What is expected:
The required result is a line count: how many lines in this data hold the word "want". Give only that.

------------------------------------------------------------------------

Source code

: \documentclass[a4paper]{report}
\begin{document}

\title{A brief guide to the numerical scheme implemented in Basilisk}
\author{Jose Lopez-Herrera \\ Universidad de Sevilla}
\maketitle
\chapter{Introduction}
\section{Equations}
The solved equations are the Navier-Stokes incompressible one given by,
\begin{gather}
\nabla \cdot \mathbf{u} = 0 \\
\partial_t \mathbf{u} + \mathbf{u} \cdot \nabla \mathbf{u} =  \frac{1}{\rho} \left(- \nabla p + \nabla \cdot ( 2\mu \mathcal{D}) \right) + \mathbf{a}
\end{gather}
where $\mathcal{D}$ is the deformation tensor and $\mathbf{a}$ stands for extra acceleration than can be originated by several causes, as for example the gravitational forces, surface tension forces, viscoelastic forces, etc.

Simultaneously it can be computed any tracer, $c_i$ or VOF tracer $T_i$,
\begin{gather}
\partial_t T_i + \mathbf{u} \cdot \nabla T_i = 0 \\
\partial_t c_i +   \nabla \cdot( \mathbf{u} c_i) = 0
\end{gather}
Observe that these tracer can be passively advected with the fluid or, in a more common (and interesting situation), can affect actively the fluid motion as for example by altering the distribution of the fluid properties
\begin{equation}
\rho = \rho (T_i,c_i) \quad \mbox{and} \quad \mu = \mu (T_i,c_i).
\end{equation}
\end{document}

------------------------------------------------------------------------

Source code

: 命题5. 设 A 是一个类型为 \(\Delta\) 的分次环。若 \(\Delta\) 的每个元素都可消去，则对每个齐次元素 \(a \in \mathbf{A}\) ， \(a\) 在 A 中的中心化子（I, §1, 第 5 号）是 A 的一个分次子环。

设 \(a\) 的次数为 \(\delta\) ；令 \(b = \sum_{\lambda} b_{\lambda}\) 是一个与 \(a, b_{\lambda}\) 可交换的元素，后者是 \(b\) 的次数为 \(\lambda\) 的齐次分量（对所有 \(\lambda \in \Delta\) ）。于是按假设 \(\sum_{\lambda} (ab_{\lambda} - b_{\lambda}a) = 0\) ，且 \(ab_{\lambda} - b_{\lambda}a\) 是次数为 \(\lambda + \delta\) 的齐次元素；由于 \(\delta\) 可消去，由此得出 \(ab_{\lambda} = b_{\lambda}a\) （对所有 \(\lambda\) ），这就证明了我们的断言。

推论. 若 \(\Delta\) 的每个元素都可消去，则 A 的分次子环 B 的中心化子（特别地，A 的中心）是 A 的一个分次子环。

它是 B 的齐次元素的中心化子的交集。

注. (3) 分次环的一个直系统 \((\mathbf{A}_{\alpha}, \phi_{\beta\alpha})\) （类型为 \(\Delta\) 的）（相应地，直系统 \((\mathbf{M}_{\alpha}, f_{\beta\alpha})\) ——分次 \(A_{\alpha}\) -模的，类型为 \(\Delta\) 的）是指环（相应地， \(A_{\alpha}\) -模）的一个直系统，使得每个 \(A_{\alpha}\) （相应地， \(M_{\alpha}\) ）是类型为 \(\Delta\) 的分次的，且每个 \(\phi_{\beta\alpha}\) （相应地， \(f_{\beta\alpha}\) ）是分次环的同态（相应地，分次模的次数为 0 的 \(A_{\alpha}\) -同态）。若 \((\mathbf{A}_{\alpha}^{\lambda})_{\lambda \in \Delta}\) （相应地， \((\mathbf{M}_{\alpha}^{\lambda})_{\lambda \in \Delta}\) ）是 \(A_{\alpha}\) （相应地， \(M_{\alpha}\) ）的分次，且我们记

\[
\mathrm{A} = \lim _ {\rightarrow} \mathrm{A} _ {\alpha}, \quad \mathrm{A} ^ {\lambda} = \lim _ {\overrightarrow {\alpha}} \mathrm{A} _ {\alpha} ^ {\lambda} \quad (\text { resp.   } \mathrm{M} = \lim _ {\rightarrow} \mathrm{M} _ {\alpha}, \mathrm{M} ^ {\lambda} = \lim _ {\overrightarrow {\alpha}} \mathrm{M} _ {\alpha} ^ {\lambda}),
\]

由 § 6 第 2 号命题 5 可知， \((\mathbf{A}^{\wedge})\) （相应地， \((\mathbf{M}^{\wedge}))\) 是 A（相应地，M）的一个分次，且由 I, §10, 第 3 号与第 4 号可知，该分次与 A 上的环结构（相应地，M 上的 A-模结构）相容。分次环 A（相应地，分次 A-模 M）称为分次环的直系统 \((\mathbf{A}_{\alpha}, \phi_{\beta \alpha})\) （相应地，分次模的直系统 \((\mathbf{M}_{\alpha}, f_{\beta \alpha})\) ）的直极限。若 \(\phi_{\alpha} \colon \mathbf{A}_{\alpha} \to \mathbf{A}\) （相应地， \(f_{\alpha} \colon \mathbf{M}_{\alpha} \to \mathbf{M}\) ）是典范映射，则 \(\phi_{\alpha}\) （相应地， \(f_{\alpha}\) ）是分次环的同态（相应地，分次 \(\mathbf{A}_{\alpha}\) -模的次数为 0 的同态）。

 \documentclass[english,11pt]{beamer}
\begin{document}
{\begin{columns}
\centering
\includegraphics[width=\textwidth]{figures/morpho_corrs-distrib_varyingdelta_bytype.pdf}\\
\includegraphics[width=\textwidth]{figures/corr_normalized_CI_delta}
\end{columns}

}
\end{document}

------------------------------------------------------------------------

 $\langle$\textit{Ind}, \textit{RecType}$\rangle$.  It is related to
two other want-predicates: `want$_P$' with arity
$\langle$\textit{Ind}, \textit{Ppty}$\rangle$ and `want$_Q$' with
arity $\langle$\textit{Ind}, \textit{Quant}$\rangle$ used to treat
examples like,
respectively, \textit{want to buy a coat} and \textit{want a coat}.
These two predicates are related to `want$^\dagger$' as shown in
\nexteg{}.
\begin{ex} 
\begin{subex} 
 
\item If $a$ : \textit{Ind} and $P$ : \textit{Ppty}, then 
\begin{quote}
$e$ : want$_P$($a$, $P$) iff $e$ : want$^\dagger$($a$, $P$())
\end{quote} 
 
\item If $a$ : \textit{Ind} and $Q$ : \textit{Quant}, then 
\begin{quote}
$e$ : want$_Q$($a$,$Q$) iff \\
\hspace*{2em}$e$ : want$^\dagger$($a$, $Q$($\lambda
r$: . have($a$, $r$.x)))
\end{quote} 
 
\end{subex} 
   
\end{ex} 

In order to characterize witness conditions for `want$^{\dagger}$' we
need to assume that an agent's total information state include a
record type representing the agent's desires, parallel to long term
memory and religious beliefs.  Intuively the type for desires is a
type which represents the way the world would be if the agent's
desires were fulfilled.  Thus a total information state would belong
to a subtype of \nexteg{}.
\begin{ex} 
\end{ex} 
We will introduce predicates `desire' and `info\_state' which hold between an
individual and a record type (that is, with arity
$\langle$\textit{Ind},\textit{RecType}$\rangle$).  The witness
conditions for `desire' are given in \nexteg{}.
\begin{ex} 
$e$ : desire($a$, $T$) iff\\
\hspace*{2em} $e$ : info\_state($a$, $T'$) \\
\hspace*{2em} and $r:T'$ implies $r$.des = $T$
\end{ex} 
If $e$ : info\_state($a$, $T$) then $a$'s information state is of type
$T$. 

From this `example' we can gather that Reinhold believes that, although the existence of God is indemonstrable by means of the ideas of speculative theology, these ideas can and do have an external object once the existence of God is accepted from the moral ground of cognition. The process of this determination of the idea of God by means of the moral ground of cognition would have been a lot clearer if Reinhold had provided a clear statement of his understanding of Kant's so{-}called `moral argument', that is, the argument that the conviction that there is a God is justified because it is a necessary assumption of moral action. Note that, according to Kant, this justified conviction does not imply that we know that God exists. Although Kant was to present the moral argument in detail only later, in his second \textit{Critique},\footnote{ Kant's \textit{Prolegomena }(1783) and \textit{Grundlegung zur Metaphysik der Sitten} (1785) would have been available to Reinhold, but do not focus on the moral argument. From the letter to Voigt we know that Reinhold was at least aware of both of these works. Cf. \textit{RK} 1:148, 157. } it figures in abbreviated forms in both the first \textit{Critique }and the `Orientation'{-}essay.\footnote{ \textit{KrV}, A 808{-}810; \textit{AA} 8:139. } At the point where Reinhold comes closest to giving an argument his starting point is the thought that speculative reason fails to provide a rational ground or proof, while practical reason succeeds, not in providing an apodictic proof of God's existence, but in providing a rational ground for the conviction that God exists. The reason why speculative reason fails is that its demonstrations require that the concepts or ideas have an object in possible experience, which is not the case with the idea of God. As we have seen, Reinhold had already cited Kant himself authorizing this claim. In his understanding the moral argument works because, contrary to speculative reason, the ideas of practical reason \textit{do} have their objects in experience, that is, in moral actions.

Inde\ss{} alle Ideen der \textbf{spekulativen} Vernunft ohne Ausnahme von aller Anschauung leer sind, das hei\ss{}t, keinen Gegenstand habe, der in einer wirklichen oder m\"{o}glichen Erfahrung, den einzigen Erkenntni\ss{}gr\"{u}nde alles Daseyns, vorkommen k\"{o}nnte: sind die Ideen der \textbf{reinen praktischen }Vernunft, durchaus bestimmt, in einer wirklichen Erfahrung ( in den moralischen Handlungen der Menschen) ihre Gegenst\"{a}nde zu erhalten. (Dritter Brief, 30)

------------------------------------------------------------------------

Expected output:
8